This whole zombie craze is something of a zombie itself—it refuses to die, despite plenty of efforts. Every year another zombie game (or five) is unveiled and people groan about how played out zombies are and then they buy more zombie games anyway.
This year there were two big zombie games at E3. Even stranger: They’re brothers. Sort of.
See, way back in the dismal year of 2011, Techland released a game known as Dead Island. It was a wacky, sometimes-obnoxious zombie game that completely flew in the face of this infamously depressing trailer. Despite some story issues, the game stood out for its incredible first-person combat. Players who enabled analog combat could dismember zombies with ease. Techland made one expansion, Dead Island: Riptide, and then moved on to its current project—Dying Light.
But, as you no doubt saw in the headline, there’s another Dead Island in the works from a different studio, Yager.

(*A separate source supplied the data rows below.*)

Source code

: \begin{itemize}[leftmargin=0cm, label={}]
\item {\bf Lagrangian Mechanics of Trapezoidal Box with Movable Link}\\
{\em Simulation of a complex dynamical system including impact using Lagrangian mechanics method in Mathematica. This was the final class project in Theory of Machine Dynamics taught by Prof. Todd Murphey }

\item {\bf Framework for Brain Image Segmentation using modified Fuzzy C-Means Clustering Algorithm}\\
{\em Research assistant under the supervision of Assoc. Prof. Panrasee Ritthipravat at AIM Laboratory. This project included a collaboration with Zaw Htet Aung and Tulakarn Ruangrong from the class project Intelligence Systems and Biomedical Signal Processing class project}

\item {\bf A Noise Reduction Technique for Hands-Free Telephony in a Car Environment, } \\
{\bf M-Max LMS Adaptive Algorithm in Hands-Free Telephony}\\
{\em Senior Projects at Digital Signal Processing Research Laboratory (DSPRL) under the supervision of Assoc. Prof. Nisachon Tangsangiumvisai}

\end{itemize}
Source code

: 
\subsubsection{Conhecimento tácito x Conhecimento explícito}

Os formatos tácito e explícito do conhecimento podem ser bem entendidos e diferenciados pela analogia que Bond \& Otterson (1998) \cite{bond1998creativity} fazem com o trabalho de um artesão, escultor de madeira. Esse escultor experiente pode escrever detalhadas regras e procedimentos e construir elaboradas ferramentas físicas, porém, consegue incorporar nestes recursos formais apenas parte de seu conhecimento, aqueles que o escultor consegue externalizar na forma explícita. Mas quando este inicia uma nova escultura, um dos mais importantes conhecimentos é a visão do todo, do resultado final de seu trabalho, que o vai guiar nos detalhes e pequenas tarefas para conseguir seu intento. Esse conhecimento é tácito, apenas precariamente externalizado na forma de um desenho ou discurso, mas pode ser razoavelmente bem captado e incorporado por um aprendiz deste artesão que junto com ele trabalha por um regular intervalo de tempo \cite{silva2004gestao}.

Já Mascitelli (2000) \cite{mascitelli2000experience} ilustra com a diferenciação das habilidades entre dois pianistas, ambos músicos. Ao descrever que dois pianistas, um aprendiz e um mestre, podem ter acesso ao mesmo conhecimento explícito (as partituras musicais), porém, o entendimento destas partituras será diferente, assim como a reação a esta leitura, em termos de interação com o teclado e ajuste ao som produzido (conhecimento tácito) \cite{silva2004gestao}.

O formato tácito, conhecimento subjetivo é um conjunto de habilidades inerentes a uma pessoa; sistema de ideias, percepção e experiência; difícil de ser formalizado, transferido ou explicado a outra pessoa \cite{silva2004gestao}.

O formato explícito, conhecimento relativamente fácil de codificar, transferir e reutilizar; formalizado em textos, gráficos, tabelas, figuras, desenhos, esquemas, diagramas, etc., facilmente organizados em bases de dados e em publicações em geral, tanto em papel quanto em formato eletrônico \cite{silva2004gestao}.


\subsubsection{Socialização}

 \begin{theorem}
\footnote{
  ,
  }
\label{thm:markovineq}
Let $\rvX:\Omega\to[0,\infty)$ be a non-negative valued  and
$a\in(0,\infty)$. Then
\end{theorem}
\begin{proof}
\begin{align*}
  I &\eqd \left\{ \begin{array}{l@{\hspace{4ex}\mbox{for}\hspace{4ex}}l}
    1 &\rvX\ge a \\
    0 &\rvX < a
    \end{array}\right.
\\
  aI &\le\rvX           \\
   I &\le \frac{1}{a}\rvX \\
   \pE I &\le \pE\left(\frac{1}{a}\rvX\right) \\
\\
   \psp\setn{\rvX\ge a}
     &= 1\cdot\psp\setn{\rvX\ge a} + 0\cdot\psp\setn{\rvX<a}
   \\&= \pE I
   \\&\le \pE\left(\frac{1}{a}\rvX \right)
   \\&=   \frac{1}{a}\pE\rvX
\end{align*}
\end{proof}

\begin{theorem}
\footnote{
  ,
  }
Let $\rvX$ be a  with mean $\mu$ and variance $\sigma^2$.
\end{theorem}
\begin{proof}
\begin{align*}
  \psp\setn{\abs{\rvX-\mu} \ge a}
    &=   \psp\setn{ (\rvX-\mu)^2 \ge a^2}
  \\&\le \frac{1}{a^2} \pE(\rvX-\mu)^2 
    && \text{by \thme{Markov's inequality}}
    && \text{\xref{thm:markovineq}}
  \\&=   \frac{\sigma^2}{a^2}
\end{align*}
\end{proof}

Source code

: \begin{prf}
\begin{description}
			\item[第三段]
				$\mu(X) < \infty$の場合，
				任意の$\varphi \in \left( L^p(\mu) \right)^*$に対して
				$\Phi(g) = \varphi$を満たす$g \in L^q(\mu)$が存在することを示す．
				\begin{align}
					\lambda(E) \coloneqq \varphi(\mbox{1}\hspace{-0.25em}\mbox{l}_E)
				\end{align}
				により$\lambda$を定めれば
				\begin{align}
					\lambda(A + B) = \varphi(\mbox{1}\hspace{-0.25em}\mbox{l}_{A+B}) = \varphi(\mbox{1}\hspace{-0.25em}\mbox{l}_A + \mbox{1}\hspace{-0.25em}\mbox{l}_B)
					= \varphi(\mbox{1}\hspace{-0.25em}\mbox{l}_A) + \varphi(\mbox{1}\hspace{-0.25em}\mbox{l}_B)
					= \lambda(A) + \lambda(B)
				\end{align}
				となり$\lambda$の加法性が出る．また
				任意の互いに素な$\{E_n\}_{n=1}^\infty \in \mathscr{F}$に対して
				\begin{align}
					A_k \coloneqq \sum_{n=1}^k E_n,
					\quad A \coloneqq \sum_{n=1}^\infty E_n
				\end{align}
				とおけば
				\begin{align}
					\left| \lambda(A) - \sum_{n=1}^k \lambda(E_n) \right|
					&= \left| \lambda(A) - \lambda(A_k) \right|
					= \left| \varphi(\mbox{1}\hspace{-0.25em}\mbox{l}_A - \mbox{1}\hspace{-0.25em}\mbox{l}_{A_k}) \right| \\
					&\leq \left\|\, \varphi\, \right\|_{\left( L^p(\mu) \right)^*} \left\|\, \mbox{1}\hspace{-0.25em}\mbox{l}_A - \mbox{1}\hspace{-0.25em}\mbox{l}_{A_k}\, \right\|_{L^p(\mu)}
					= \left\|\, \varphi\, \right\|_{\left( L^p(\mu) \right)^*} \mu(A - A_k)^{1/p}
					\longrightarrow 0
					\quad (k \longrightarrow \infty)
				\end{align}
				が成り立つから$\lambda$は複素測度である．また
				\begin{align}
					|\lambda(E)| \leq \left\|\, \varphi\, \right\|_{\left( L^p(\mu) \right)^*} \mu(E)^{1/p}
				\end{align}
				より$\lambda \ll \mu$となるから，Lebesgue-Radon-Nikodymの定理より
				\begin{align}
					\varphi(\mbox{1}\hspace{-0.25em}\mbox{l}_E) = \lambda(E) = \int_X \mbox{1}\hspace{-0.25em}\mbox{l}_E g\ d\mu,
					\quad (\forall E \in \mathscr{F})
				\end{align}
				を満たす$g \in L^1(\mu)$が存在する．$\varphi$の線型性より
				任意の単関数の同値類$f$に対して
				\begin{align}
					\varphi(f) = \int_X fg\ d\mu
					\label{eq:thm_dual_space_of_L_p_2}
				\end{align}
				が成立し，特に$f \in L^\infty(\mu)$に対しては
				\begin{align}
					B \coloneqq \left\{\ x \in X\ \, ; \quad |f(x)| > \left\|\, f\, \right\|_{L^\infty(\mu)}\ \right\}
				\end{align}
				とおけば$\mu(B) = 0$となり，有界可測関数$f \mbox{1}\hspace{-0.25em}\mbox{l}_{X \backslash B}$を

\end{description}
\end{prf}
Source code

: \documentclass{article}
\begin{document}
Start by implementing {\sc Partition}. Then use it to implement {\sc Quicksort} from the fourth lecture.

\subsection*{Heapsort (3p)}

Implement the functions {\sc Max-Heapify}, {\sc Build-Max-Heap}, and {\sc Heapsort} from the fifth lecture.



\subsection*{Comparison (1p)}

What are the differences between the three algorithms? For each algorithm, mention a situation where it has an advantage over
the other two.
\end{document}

Dead Island 2 and Dying Light are basically cousins or step-brothers or some other family analogy. They’re the result of two different studios looking at Dead Island for inspiration and saying “How could we tweak this game?”
Dying Light

Night zombies are fast zombies in Dying Light.

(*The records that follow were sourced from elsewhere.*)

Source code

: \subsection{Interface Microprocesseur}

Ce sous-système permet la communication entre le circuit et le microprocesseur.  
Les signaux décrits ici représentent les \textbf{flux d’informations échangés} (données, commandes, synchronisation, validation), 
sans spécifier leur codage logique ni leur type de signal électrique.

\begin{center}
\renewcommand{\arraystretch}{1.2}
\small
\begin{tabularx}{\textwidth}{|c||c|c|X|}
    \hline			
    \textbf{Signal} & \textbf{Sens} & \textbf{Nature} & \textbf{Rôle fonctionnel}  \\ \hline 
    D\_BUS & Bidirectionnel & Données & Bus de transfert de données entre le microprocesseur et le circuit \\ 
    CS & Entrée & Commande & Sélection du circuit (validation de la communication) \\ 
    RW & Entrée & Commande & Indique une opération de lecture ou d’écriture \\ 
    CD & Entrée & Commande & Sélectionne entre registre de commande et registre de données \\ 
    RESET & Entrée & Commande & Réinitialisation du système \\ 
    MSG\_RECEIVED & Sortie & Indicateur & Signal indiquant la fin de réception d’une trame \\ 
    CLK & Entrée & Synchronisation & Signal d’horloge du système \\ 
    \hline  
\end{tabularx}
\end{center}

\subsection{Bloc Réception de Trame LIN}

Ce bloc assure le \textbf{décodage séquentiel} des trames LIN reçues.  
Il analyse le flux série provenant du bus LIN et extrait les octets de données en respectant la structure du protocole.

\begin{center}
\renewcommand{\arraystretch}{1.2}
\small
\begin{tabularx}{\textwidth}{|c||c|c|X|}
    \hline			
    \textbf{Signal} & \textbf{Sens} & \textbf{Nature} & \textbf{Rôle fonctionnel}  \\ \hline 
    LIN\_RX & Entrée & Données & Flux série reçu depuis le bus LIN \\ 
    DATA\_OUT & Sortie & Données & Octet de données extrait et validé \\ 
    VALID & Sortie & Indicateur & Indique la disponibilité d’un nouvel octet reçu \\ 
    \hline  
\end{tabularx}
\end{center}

Dying Light welds a traversal system onto the Dead Island foundation. That’s the easiest way to explain it. In addition to your suite of zombie-dismembering tools, you’re also a parkour genius. You can mantle over ledges, climb buildings, jump off roofs into piles of trash bags. You’re nimble.
You’ll need to be. Dying Light also introduces a day/night cycle to proceedings. During the day it’s easy to feel over-confident. Zombies are slow, meandering idiots that pose no real danger unless you get surrounded. If you die, it’s because you handled things poorly.

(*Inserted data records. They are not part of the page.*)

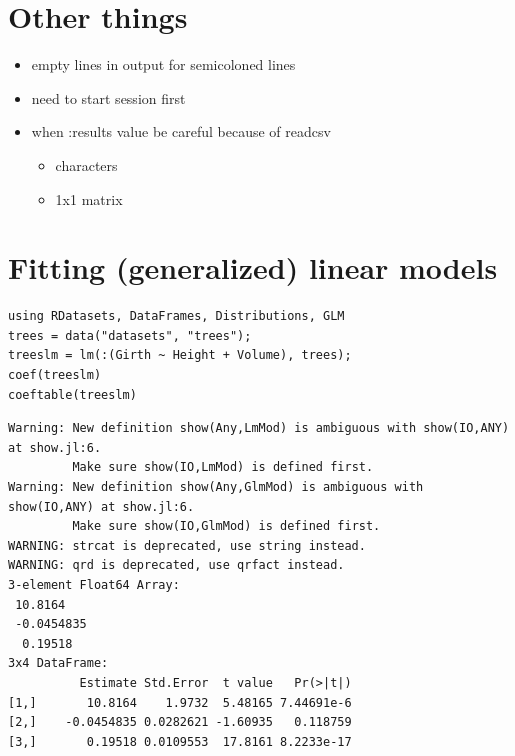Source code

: \documentclass[11pt]{article}
\begin{document}
\section{Other things}
\label{sec-7}

\begin{itemize}
\item empty lines in output for semicoloned lines
\item need to start session first
\item when :results value be careful because of readcsv
\begin{itemize}
\item characters
\item 1x1 matrix
\end{itemize}
\end{itemize}
\section{Fitting (generalized) linear models}
\label{sec-8}

\begin{verbatim}
using RDatasets, DataFrames, Distributions, GLM
trees = data("datasets", "trees");
treeslm = lm(:(Girth ~ Height + Volume), trees);
coef(treeslm)
coeftable(treeslm)
\end{verbatim}

\begin{verbatim}
Warning: New definition show(Any,LmMod) is ambiguous with show(IO,ANY) at show.jl:6.
         Make sure show(IO,LmMod) is defined first.
Warning: New definition show(Any,GlmMod) is ambiguous with show(IO,ANY) at show.jl:6.
         Make sure show(IO,GlmMod) is defined first.
WARNING: strcat is deprecated, use string instead.
WARNING: qrd is deprecated, use qrfact instead.
3-element Float64 Array:
 10.8164   
 -0.0454835
  0.19518
3x4 DataFrame:
          Estimate Std.Error  t value   Pr(>|t|)
[1,]       10.8164    1.9732  5.48165 7.44691e-6
[2,]    -0.0454835 0.0282621 -1.60935   0.118759
[3,]       0.19518 0.0109553  17.8161 8.2233e-17
\end{verbatim}
\end{document}
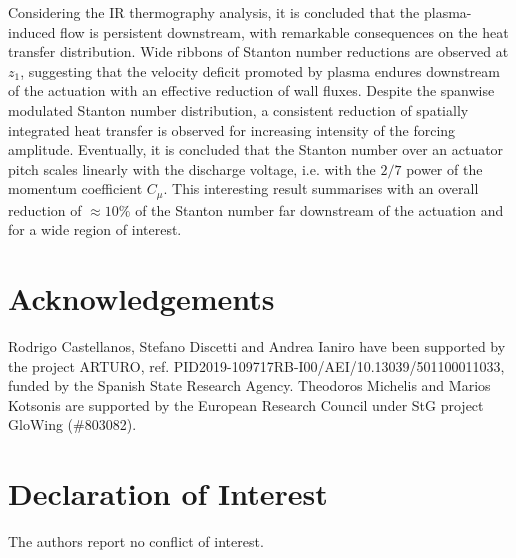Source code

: Considering the IR thermography analysis, it is concluded that the plasma-induced flow is persistent downstream, with remarkable consequences on the heat transfer distribution. Wide ribbons of Stanton number reductions are observed at $z_1$, suggesting that the velocity deficit promoted by plasma endures downstream of the actuation with an effective reduction of wall fluxes. Despite the spanwise modulated Stanton number distribution, a consistent reduction of spatially integrated heat transfer is observed for increasing intensity of the forcing amplitude. Eventually, it is concluded that the Stanton number over an actuator pitch scales linearly with the discharge voltage, i.e. with the $2/7$ power of the momentum coefficient $C_\mu$. This interesting result summarises with an overall reduction of $\approx10\%$ of the Stanton number far downstream of the actuation and for a wide region of interest. 


\section*{Acknowledgements}
Rodrigo Castellanos, Stefano Discetti and Andrea Ianiro have been supported by the project ARTURO, ref. PID2019-109717RB-I00/AEI/10.13039/501100011033, funded by the Spanish State Research Agency.
Theodoros Michelis and Marios Kotsonis are supported by the European Research Council under StG project GloWing (\#803082).

\section*{Declaration of Interest}
The authors report no conflict of interest.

At night, the city transforms. Quick, smart zombies come out of hiding. They’re just as skilled as you at parkour, so running is but a temporary respite. You’ll have to keep a low profile to stay alive—Dying Light cribs from stealth games and adds vision cones to the map, allowing you to skirt by zombies. If you’re caught (and you inevitably will be) it’s time to sprint-sprint-sprint to the nearest hideout, leaping over every object in your way and probably crying from sheer stress.
You start the game with most traversal options already unlocked, but Techland has built the game so you’ll feel a bit clumsy, a bit slow. Over the course of the game, you’ll start to climb those ledges a bit faster or mantle ledges with more ease. In my hands-on demo I played through some early content and then was flashed to a point later in the game, and the difference was remarkable. I felt more confident in the latter section, and willing to take bigger risks because I knew I could still escape.
The only problem is that the game is in first-person, and thus it’s all a bit awkward. Techland has done a good job giving your character a proper sense of weight, but even so it’s occasionally hard to figure out what you’re able to climb, how far you can jump, et cetera. These are problems as old as first-person platforming itself, of course, and they’re not going away.
Dead Island 2
Dead Island 2 looks, unsurprisingly, like more Dead Island. I didn’t really see a standout feature during our guided demo of the game, which is still early in development. I’m most excited for the game because it takes place in California, and I always enjoy seeing developers put spins on real places.
Dead Island 2 takes you to the Hollywood Hills, to Los Angeles beaches and the San Francisco suburbs. It’s a few months after the original game, and California is infected. The U.S. government quarantined the whole area, and that’s great for you—you’re immune!
If Dying Light is about giving you the tools to run away, Dead Island 2 seems to be focused on giving you tools for murder. The trailer for Dead Island 2 is altogether sillier than the original’s, and more in line with what Yager seems to be going for here—for the survivors, this new zombie-filled world is a playground. Like, a consequence-free murder playground. A playground for murder.
It’s fun killing zombies, okay?
Dying Light looks like Techland maybe regretted the silly tone of the first game and might be heading towards something more serious. Dead Island 2 looks like it embraces the silly tone and is leaning into it. Though I really enjoy Dying Light’s parkour mechanics, neither game looks particularly “better” at this stage. They both look like interesting spins on Dead Island’s foundation—provided you aren’t sick of zombies yet.